__To do__
From the first line to the last, restate the records word for word, skipping the pictures.

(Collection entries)
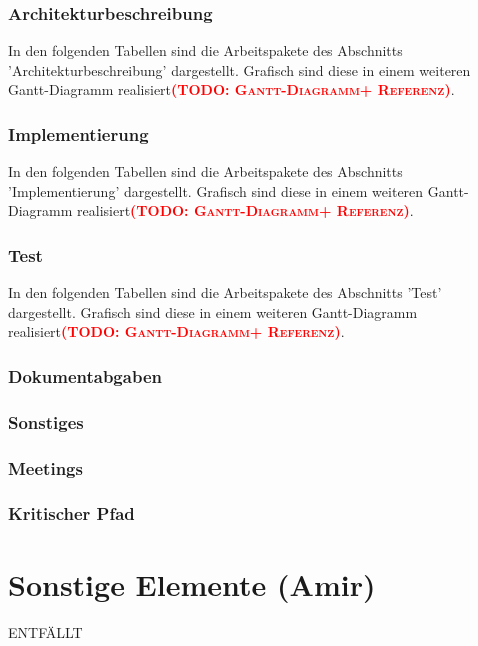 \documentclass[fontsize=12pt,paper=a4,twoside]{scrartcl}
\newcommand{\todo}[1]{\textbf{\textsc{\textcolor{red}{(TODO: #1)}}}}
\begin{document}
\subsubsection{Architekturbeschreibung}\label{aps}

In den folgenden Tabellen sind die Arbeitspakete des Abschnitts 'Architekturbeschreibung' dargestellt. Grafisch sind diese in einem weiteren Gantt-Diagramm realisiert\todo{Gantt-Diagramm+ Referenz}.

\subsubsection{Implementierung}\label{aps}

In den folgenden Tabellen sind die Arbeitspakete des Abschnitts 'Implementierung' dargestellt. Grafisch sind diese in einem weiteren Gantt-Diagramm realisiert\todo{Gantt-Diagramm+ Referenz}.

\subsubsection{Test}\label{aps}

In den folgenden Tabellen sind die Arbeitspakete des Abschnitts 'Test' dargestellt. Grafisch sind diese in einem weiteren Gantt-Diagramm realisiert\todo{Gantt-Diagramm+ Referenz}.


\subsubsection{Dokumentabgaben}\label{aps}

\subsubsection{Sonstiges}\label{aps}

\subsubsection{Meetings}\label{aps}

\subsubsection{Kritischer Pfad}\label{aps}

\section{Sonstige Elemente (Amir)}
ENTFÄLLT
\end{document}
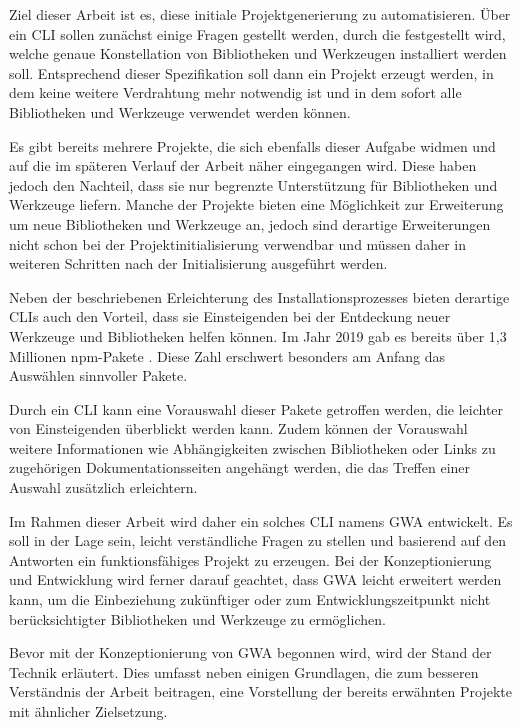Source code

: Ziel dieser Arbeit ist es, diese initiale Projektgenerierung zu automatisieren. Über ein \gls{CLI} sollen zunächst einige Fragen gestellt werden, durch die festgestellt wird, welche genaue Konstellation von Bibliotheken und Werkzeugen installiert werden soll. Entsprechend dieser Spezifikation soll dann ein Projekt erzeugt werden, in dem keine weitere Verdrahtung mehr notwendig ist und in dem sofort alle Bibliotheken und Werkzeuge verwendet werden können.

Es gibt bereits mehrere Projekte, die sich ebenfalls dieser Aufgabe widmen und auf die im späteren Verlauf der Arbeit näher eingegangen wird. Diese haben jedoch den Nachteil, dass sie nur begrenzte Unterstützung für Bibliotheken und Werkzeuge liefern. Manche der Projekte bieten eine Möglichkeit zur Erweiterung um neue Bibliotheken und Werkzeuge an, jedoch sind derartige Erweiterungen nicht schon bei der Projektinitialisierung verwendbar und müssen daher in weiteren Schritten nach der Initialisierung ausgeführt werden.

Neben der beschriebenen Erleichterung des Installationsprozesses bieten derartige \gls{CLI}s auch den Vorteil, dass sie Einsteigenden bei der Entdeckung neuer Werkzeuge und Bibliotheken helfen können. Im Jahr 2019 gab es bereits über 1,3 Millionen \gls{npm}-Pakete \cite{npm_package_count}. Diese Zahl erschwert besonders am Anfang das Auswählen sinnvoller Pakete.

Durch ein \gls{CLI} kann eine Vorauswahl dieser Pakete getroffen werden, die leichter von Einsteigenden überblickt werden kann. Zudem können der Vorauswahl weitere Informationen wie Abhängigkeiten zwischen Bibliotheken oder Links zu zugehörigen Dokumentationsseiten angehängt werden, die das Treffen einer Auswahl zusätzlich erleichtern.

Im Rahmen dieser Arbeit wird daher ein solches \gls{CLI} namens \gls{GWA} entwickelt. Es soll in der Lage sein, leicht verständliche Fragen zu stellen und basierend auf den Antworten ein funktionsfähiges Projekt zu erzeugen. Bei der Konzeptionierung und Entwicklung wird ferner darauf geachtet, dass \gls{GWA} leicht erweitert werden kann, um die Einbeziehung zukünftiger oder zum Entwicklungszeitpunkt nicht berücksichtigter Bibliotheken und Werkzeuge zu ermöglichen.

Bevor mit der Konzeptionierung von \gls{GWA} begonnen wird, wird der Stand der Technik erläutert. Dies umfasst neben einigen Grundlagen, die zum besseren Verständnis der Arbeit beitragen, eine Vorstellung der bereits erwähnten Projekte mit ähnlicher Zielsetzung.

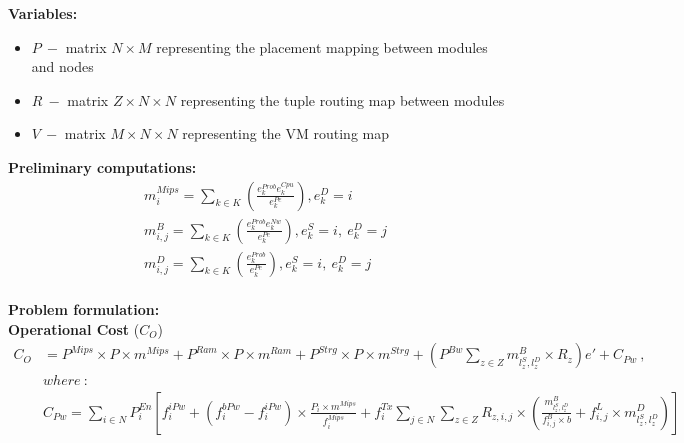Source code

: \documentclass{article}
\begin{document}
\pagebreak
\noindent\textbf{Variables:}
\begin{itemize}
	\item $P~-$ matrix $N\times M$ representing the placement mapping between modules and nodes
	\item $R~-$ matrix $Z\times N\times N$ representing the tuple routing map between modules
	\item $V~-$ matrix $M\times N\times N$ representing the VM routing map
\end{itemize}
\vspace*{12pt}

\noindent\textbf{Preliminary computations:}\\[6pt]
\begin{equation*}
\begin{split}
& m^{Mips}_{i} = \sum_{k\in K} \left(\frac{e^{Prob}_k e^{Cpu}_k}{e^{Pe}_k}\right), e_k^{D} = i\\[6pt]
& m^B_{i,j}= \sum_{k\in K} \left(\frac{e^{Prob}_k e^{Nw}_k}{e^{Pe}_k}\right), e^{S}_k = i,~e^{D}_k = j\\[6pt]
& m^D_{i,j}= \sum_{k\in K} \left(\frac{e^{Prob}_k}{e^{Pe}_k}\right), e^{S}_k = i,~e^{D}_k = j
\end{split}
\end{equation*}\\[6pt]

\noindent\textbf{Problem formulation:}\\[12pt]
\noindent\textbf{Operational Cost} ($C_O$)\\[6pt]
\begin{equation*}
\begin{aligned}
	C_O & = P^{Mips} \times P \times m^{Mips} + P^{Ram} \times P \times m^{Ram} + P^{Strg}\times P\times m^{Strg} + \left(P^{Bw} \sum_{z\in Z} m^B_{l^S_z,l^D_z} \times R_z\right)e' + C_{Pw}~,\\
	& where~ :\\
	& C_{Pw} = \sum_{i\in N} P^{En}_i \left[ f_i^{iPw} + (f_i^{bPw} - f_i^{iPw}) \times\frac{P_i \times m^{Mips}}{f_i^{Mips}} + f^{Tx}_{i} \sum_{j\in N}\sum_{z\in Z} R_{z, i,j} \times \left(\frac{ m^B_{l^S_z,l^D_z}}{f^B_{i,j}\times b} + f^L_{i,j} \times m^D_{l_z^S, l_z^D} \right) \right]
\end{aligned}
\end{equation*}\\[6pt]

\pagebreak
\end{document}
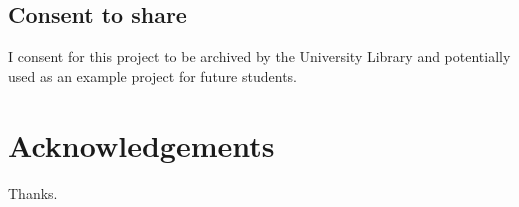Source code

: \documentclass[12pt, a4paper]{report}
\begin{document}
\section*{Consent to share}
I consent for this project to be archived by the University Library and potentially used as an example project for future students.

\newpage
\renewcommand{\contentsname}{Table of Contents}	%
\tableofcontents

\newpage
{}	%
\listoftables

\newpage
{}	%
\listoffigures


\newpage

{}
\chapter*{Acknowledgements}
Thanks.
\newpage




%








% 


\newpage
{}
{}
\printbibliography
\end{document}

__Answer to the problem__
 \documentclass[fontsize=12pt,paper=a4,twoside]{scrartcl}
\newcommand{\todo}[1]{\textbf{\textsc{\textcolor{red}{(TODO: #1)}}}}
\begin{document}
\subsubsection{Architekturbeschreibung}\label{aps}

In den folgenden Tabellen sind die Arbeitspakete des Abschnitts 'Architekturbeschreibung' dargestellt. Grafisch sind diese in einem weiteren Gantt-Diagramm realisiert\todo{Gantt-Diagramm+ Referenz}.

\subsubsection{Implementierung}\label{aps}

In den folgenden Tabellen sind die Arbeitspakete des Abschnitts 'Implementierung' dargestellt. Grafisch sind diese in einem weiteren Gantt-Diagramm realisiert\todo{Gantt-Diagramm+ Referenz}.

\subsubsection{Test}\label{aps}

In den folgenden Tabellen sind die Arbeitspakete des Abschnitts 'Test' dargestellt. Grafisch sind diese in einem weiteren Gantt-Diagramm realisiert\todo{Gantt-Diagramm+ Referenz}.


\subsubsection{Dokumentabgaben}\label{aps}

\subsubsection{Sonstiges}\label{aps}

\subsubsection{Meetings}\label{aps}

\subsubsection{Kritischer Pfad}\label{aps}

\section{Sonstige Elemente (Amir)}
ENTFÄLLT
\end{document}
Source code

: Ziel dieser Arbeit ist es, diese initiale Projektgenerierung zu automatisieren. Über ein \gls{CLI} sollen zunächst einige Fragen gestellt werden, durch die festgestellt wird, welche genaue Konstellation von Bibliotheken und Werkzeugen installiert werden soll. Entsprechend dieser Spezifikation soll dann ein Projekt erzeugt werden, in dem keine weitere Verdrahtung mehr notwendig ist und in dem sofort alle Bibliotheken und Werkzeuge verwendet werden können.

Es gibt bereits mehrere Projekte, die sich ebenfalls dieser Aufgabe widmen und auf die im späteren Verlauf der Arbeit näher eingegangen wird. Diese haben jedoch den Nachteil, dass sie nur begrenzte Unterstützung für Bibliotheken und Werkzeuge liefern. Manche der Projekte bieten eine Möglichkeit zur Erweiterung um neue Bibliotheken und Werkzeuge an, jedoch sind derartige Erweiterungen nicht schon bei der Projektinitialisierung verwendbar und müssen daher in weiteren Schritten nach der Initialisierung ausgeführt werden.

Neben der beschriebenen Erleichterung des Installationsprozesses bieten derartige \gls{CLI}s auch den Vorteil, dass sie Einsteigenden bei der Entdeckung neuer Werkzeuge und Bibliotheken helfen können. Im Jahr 2019 gab es bereits über 1,3 Millionen \gls{npm}-Pakete \cite{npm_package_count}. Diese Zahl erschwert besonders am Anfang das Auswählen sinnvoller Pakete.

Durch ein \gls{CLI} kann eine Vorauswahl dieser Pakete getroffen werden, die leichter von Einsteigenden überblickt werden kann. Zudem können der Vorauswahl weitere Informationen wie Abhängigkeiten zwischen Bibliotheken oder Links zu zugehörigen Dokumentationsseiten angehängt werden, die das Treffen einer Auswahl zusätzlich erleichtern.

Im Rahmen dieser Arbeit wird daher ein solches \gls{CLI} namens \gls{GWA} entwickelt. Es soll in der Lage sein, leicht verständliche Fragen zu stellen und basierend auf den Antworten ein funktionsfähiges Projekt zu erzeugen. Bei der Konzeptionierung und Entwicklung wird ferner darauf geachtet, dass \gls{GWA} leicht erweitert werden kann, um die Einbeziehung zukünftiger oder zum Entwicklungszeitpunkt nicht berücksichtigter Bibliotheken und Werkzeuge zu ermöglichen.

Bevor mit der Konzeptionierung von \gls{GWA} begonnen wird, wird der Stand der Technik erläutert. Dies umfasst neben einigen Grundlagen, die zum besseren Verständnis der Arbeit beitragen, eine Vorstellung der bereits erwähnten Projekte mit ähnlicher Zielsetzung.

Source code

: \documentclass{article}
\begin{document}
\pagebreak
\noindent\textbf{Variables:}
\begin{itemize}
	\item $P~-$ matrix $N\times M$ representing the placement mapping between modules and nodes
	\item $R~-$ matrix $Z\times N\times N$ representing the tuple routing map between modules
	\item $V~-$ matrix $M\times N\times N$ representing the VM routing map
\end{itemize}
\vspace*{12pt}

\noindent\textbf{Preliminary computations:}\\[6pt]
\begin{equation*}
\begin{split}
& m^{Mips}_{i} = \sum_{k\in K} \left(\frac{e^{Prob}_k e^{Cpu}_k}{e^{Pe}_k}\right), e_k^{D} = i\\[6pt]
& m^B_{i,j}= \sum_{k\in K} \left(\frac{e^{Prob}_k e^{Nw}_k}{e^{Pe}_k}\right), e^{S}_k = i,~e^{D}_k = j\\[6pt]
& m^D_{i,j}= \sum_{k\in K} \left(\frac{e^{Prob}_k}{e^{Pe}_k}\right), e^{S}_k = i,~e^{D}_k = j
\end{split}
\end{equation*}\\[6pt]

\noindent\textbf{Problem formulation:}\\[12pt]
\noindent\textbf{Operational Cost} ($C_O$)\\[6pt]
\begin{equation*}
\begin{aligned}
	C_O & = P^{Mips} \times P \times m^{Mips} + P^{Ram} \times P \times m^{Ram} + P^{Strg}\times P\times m^{Strg} + \left(P^{Bw} \sum_{z\in Z} m^B_{l^S_z,l^D_z} \times R_z\right)e' + C_{Pw}~,\\
	& where~ :\\
	& C_{Pw} = \sum_{i\in N} P^{En}_i \left[ f_i^{iPw} + (f_i^{bPw} - f_i^{iPw}) \times\frac{P_i \times m^{Mips}}{f_i^{Mips}} + f^{Tx}_{i} \sum_{j\in N}\sum_{z\in Z} R_{z, i,j} \times \left(\frac{ m^B_{l^S_z,l^D_z}}{f^B_{i,j}\times b} + f^L_{i,j} \times m^D_{l_z^S, l_z^D} \right) \right]
\end{aligned}
\end{equation*}\\[6pt]

\pagebreak
\end{document}
Source code

: \documentclass[12pt, a4paper]{report}
\begin{document}
\section*{Consent to share}
I consent for this project to be archived by the University Library and potentially used as an example project for future students.

\newpage
\renewcommand{\contentsname}{Table of Contents}	%
\tableofcontents

\newpage
{}	%
\listoftables

\newpage
{}	%
\listoffigures


\newpage

{}
\chapter*{Acknowledgements}
Thanks.
\newpage




%








% 


\newpage
{}
{}
\printbibliography
\end{document}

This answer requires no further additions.